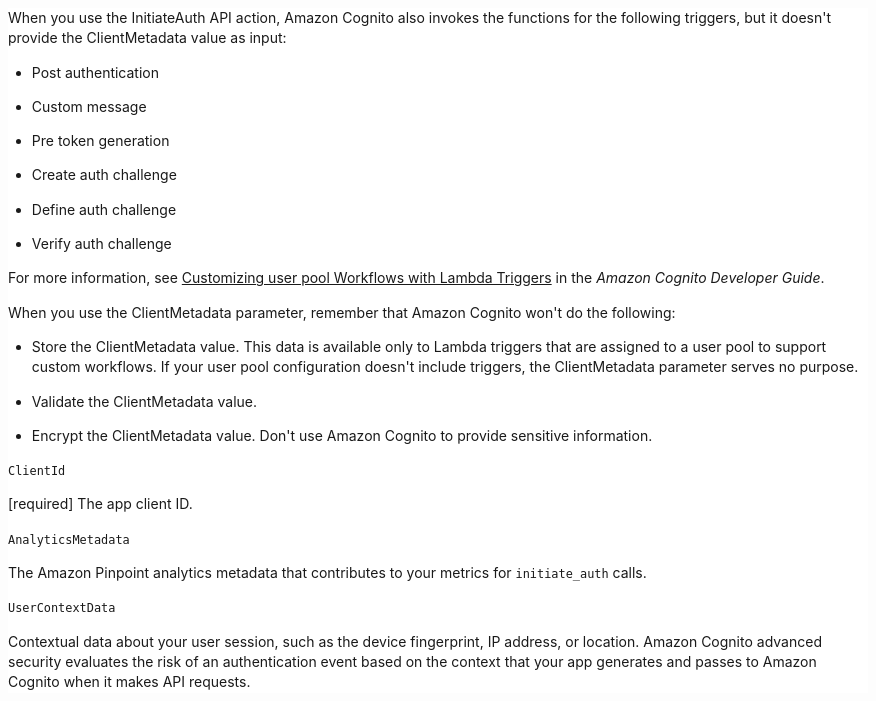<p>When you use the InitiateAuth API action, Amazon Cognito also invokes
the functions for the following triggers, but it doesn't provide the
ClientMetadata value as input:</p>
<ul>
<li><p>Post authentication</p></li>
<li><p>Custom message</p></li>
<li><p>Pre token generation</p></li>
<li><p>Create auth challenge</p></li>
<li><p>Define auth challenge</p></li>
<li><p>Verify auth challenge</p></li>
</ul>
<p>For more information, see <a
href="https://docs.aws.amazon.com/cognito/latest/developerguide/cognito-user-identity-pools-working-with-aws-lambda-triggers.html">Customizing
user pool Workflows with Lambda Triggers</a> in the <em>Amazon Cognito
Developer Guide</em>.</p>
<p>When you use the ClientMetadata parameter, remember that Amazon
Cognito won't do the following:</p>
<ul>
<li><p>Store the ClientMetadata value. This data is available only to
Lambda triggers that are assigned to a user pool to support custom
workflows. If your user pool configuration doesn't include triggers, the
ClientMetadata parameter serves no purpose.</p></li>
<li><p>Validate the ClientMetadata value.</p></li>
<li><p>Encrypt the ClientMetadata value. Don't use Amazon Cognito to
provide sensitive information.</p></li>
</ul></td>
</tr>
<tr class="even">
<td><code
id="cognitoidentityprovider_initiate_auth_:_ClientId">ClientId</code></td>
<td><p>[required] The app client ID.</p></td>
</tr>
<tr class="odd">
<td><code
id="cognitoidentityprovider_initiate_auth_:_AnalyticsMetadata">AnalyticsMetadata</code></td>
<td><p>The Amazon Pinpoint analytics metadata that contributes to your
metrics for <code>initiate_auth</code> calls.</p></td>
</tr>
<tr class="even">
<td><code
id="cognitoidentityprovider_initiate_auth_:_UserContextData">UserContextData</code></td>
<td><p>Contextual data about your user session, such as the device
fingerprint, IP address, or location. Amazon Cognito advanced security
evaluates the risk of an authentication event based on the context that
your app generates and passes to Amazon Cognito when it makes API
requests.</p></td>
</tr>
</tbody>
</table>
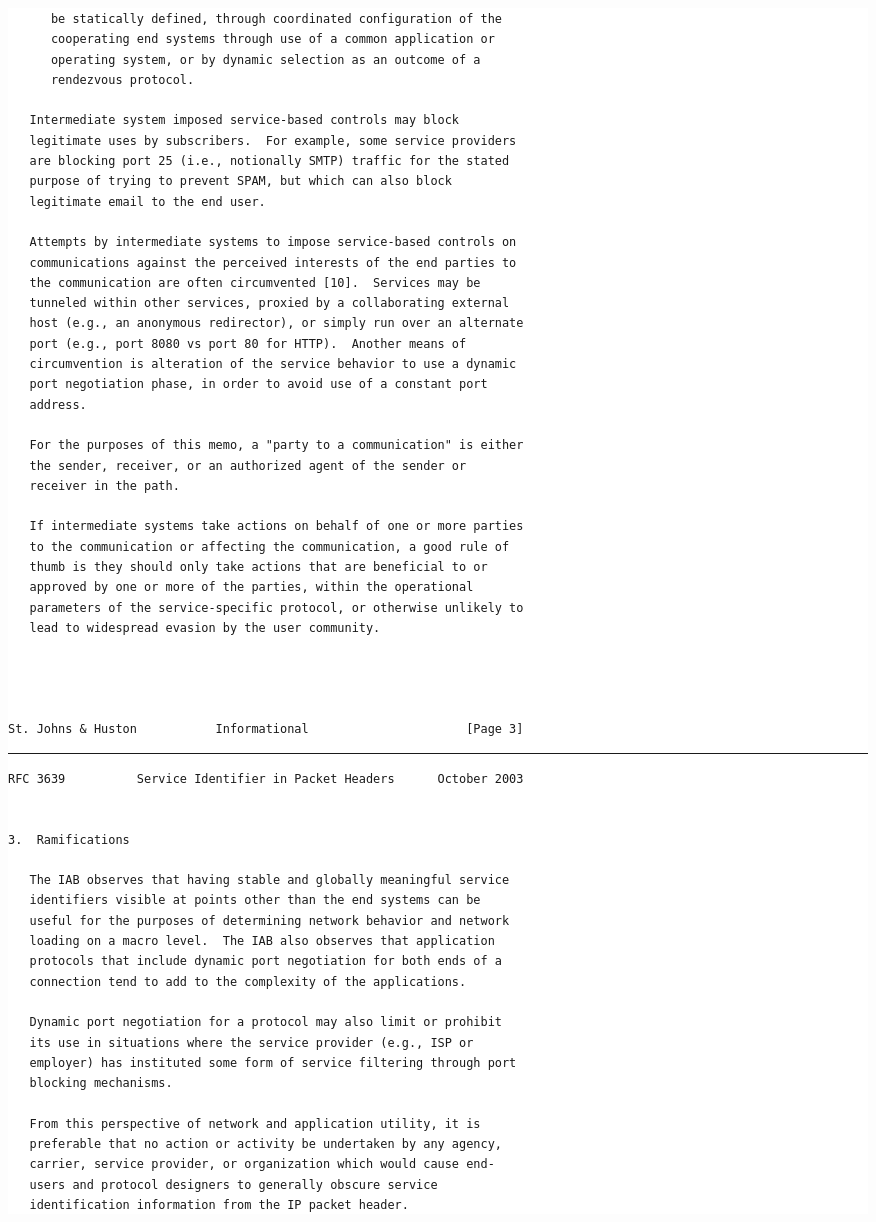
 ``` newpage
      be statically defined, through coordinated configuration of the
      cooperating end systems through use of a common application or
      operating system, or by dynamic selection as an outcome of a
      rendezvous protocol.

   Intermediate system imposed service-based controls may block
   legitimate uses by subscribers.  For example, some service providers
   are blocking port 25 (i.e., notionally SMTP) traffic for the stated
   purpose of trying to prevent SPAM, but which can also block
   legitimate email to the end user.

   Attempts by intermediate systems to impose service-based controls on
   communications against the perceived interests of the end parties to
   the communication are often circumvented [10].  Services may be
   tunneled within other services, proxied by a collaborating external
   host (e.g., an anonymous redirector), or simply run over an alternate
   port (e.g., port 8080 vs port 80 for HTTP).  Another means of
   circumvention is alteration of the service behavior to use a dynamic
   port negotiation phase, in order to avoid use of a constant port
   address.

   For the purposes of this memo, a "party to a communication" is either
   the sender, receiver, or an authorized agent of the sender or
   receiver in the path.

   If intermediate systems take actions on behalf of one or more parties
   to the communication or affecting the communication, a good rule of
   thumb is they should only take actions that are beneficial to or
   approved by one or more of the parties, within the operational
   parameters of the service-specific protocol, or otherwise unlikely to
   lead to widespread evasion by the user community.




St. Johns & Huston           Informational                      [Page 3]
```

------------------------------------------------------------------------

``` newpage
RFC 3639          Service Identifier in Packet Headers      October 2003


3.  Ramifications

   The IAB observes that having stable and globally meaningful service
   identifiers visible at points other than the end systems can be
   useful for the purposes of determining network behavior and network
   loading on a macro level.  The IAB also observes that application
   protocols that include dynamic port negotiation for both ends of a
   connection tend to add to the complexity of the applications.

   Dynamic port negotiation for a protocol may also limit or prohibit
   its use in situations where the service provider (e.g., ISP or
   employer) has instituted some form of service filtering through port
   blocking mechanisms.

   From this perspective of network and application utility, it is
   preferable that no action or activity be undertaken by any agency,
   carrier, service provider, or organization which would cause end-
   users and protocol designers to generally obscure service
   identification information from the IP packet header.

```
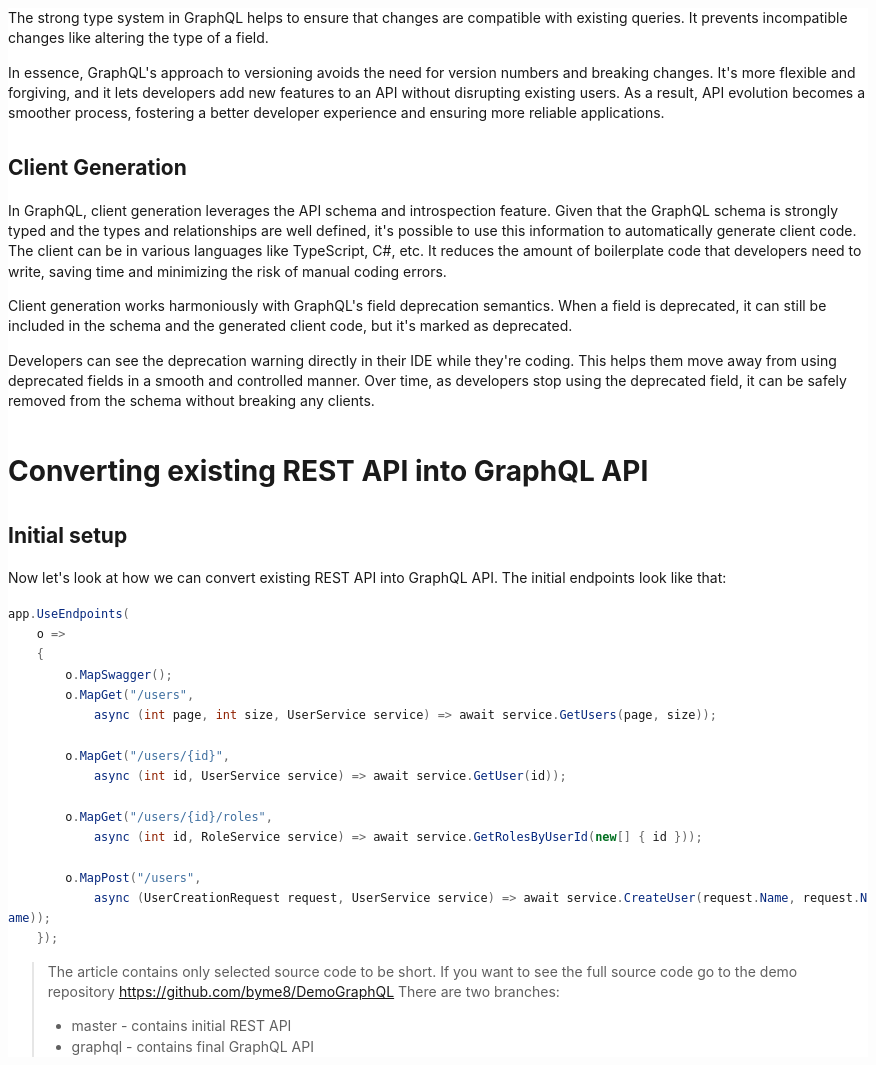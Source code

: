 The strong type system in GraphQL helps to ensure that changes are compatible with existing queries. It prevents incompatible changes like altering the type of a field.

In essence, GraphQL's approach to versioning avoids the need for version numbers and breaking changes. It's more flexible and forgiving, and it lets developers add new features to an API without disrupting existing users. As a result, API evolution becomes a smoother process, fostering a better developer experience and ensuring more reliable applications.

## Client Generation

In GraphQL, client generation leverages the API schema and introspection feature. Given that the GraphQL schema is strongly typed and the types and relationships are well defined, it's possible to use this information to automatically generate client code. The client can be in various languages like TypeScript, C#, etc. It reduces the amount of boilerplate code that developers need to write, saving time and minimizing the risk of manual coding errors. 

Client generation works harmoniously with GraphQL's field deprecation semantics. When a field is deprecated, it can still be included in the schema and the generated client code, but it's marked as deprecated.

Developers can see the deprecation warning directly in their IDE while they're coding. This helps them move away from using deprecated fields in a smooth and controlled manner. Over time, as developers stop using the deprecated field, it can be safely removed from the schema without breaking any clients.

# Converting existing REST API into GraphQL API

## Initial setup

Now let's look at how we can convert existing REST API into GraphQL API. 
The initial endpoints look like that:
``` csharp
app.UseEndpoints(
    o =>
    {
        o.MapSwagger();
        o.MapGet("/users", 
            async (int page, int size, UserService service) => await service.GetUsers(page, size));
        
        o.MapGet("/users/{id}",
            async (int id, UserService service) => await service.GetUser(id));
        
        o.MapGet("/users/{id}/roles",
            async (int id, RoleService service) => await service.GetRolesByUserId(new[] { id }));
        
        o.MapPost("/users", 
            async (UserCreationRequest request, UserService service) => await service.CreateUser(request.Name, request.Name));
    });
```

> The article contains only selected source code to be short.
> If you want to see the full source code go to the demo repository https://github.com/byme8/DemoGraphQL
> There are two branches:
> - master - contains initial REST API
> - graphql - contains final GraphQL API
....
■ Work item: Transcribe all of the listing precisely. The images stay out of it.

■ Exercise response:
<p>When you use the InitiateAuth API action, Amazon Cognito also invokes
the functions for the following triggers, but it doesn't provide the
ClientMetadata value as input:</p>
<ul>
<li><p>Post authentication</p></li>
<li><p>Custom message</p></li>
<li><p>Pre token generation</p></li>
<li><p>Create auth challenge</p></li>
<li><p>Define auth challenge</p></li>
<li><p>Verify auth challenge</p></li>
</ul>
<p>For more information, see <a
href="https://docs.aws.amazon.com/cognito/latest/developerguide/cognito-user-identity-pools-working-with-aws-lambda-triggers.html">Customizing
user pool Workflows with Lambda Triggers</a> in the <em>Amazon Cognito
Developer Guide</em>.</p>
<p>When you use the ClientMetadata parameter, remember that Amazon
Cognito won't do the following:</p>
<ul>
<li><p>Store the ClientMetadata value. This data is available only to
Lambda triggers that are assigned to a user pool to support custom
workflows. If your user pool configuration doesn't include triggers, the
ClientMetadata parameter serves no purpose.</p></li>
<li><p>Validate the ClientMetadata value.</p></li>
<li><p>Encrypt the ClientMetadata value. Don't use Amazon Cognito to
provide sensitive information.</p></li>
</ul></td>
</tr>
<tr class="even">
<td><code
id="cognitoidentityprovider_initiate_auth_:_ClientId">ClientId</code></td>
<td><p>[required] The app client ID.</p></td>
</tr>
<tr class="odd">
<td><code
id="cognitoidentityprovider_initiate_auth_:_AnalyticsMetadata">AnalyticsMetadata</code></td>
<td><p>The Amazon Pinpoint analytics metadata that contributes to your
metrics for <code>initiate_auth</code> calls.</p></td>
</tr>
<tr class="even">
<td><code
id="cognitoidentityprovider_initiate_auth_:_UserContextData">UserContextData</code></td>
<td><p>Contextual data about your user session, such as the device
fingerprint, IP address, or location. Amazon Cognito advanced security
evaluates the risk of an authentication event based on the context that
your app generates and passes to Amazon Cognito when it makes API
requests.</p></td>
</tr>
</tbody>
</table>
 ``` newpage
      be statically defined, through coordinated configuration of the
      cooperating end systems through use of a common application or
      operating system, or by dynamic selection as an outcome of a
      rendezvous protocol.

   Intermediate system imposed service-based controls may block
   legitimate uses by subscribers.  For example, some service providers
   are blocking port 25 (i.e., notionally SMTP) traffic for the stated
   purpose of trying to prevent SPAM, but which can also block
   legitimate email to the end user.

   Attempts by intermediate systems to impose service-based controls on
   communications against the perceived interests of the end parties to
   the communication are often circumvented [10].  Services may be
   tunneled within other services, proxied by a collaborating external
   host (e.g., an anonymous redirector), or simply run over an alternate
   port (e.g., port 8080 vs port 80 for HTTP).  Another means of
   circumvention is alteration of the service behavior to use a dynamic
   port negotiation phase, in order to avoid use of a constant port
   address.

   For the purposes of this memo, a "party to a communication" is either
   the sender, receiver, or an authorized agent of the sender or
   receiver in the path.

   If intermediate systems take actions on behalf of one or more parties
   to the communication or affecting the communication, a good rule of
   thumb is they should only take actions that are beneficial to or
   approved by one or more of the parties, within the operational
   parameters of the service-specific protocol, or otherwise unlikely to
   lead to widespread evasion by the user community.




St. Johns & Huston           Informational                      [Page 3]
```

------------------------------------------------------------------------

``` newpage
RFC 3639          Service Identifier in Packet Headers      October 2003


3.  Ramifications

   The IAB observes that having stable and globally meaningful service
   identifiers visible at points other than the end systems can be
   useful for the purposes of determining network behavior and network
   loading on a macro level.  The IAB also observes that application
   protocols that include dynamic port negotiation for both ends of a
   connection tend to add to the complexity of the applications.

   Dynamic port negotiation for a protocol may also limit or prohibit
   its use in situations where the service provider (e.g., ISP or
   employer) has instituted some form of service filtering through port
   blocking mechanisms.

   From this perspective of network and application utility, it is
   preferable that no action or activity be undertaken by any agency,
   carrier, service provider, or organization which would cause end-
   users and protocol designers to generally obscure service
   identification information from the IP packet header.

```
Source code

: The strong type system in GraphQL helps to ensure that changes are compatible with existing queries. It prevents incompatible changes like altering the type of a field.

In essence, GraphQL's approach to versioning avoids the need for version numbers and breaking changes. It's more flexible and forgiving, and it lets developers add new features to an API without disrupting existing users. As a result, API evolution becomes a smoother process, fostering a better developer experience and ensuring more reliable applications.

## Client Generation

In GraphQL, client generation leverages the API schema and introspection feature. Given that the GraphQL schema is strongly typed and the types and relationships are well defined, it's possible to use this information to automatically generate client code. The client can be in various languages like TypeScript, C#, etc. It reduces the amount of boilerplate code that developers need to write, saving time and minimizing the risk of manual coding errors. 

Client generation works harmoniously with GraphQL's field deprecation semantics. When a field is deprecated, it can still be included in the schema and the generated client code, but it's marked as deprecated.

Developers can see the deprecation warning directly in their IDE while they're coding. This helps them move away from using deprecated fields in a smooth and controlled manner. Over time, as developers stop using the deprecated field, it can be safely removed from the schema without breaking any clients.

# Converting existing REST API into GraphQL API

## Initial setup

Now let's look at how we can convert existing REST API into GraphQL API. 
The initial endpoints look like that:
``` csharp
app.UseEndpoints(
    o =>
    {
        o.MapSwagger();
        o.MapGet("/users", 
            async (int page, int size, UserService service) => await service.GetUsers(page, size));
        
        o.MapGet("/users/{id}",
            async (int id, UserService service) => await service.GetUser(id));
        
        o.MapGet("/users/{id}/roles",
            async (int id, RoleService service) => await service.GetRolesByUserId(new[] { id }));
        
        o.MapPost("/users", 
            async (UserCreationRequest request, UserService service) => await service.CreateUser(request.Name, request.Name));
    });
```

> The article contains only selected source code to be short.
> If you want to see the full source code go to the demo repository https://github.com/byme8/DemoGraphQL
> There are two branches:
> - master - contains initial REST API
> - graphql - contains final GraphQL API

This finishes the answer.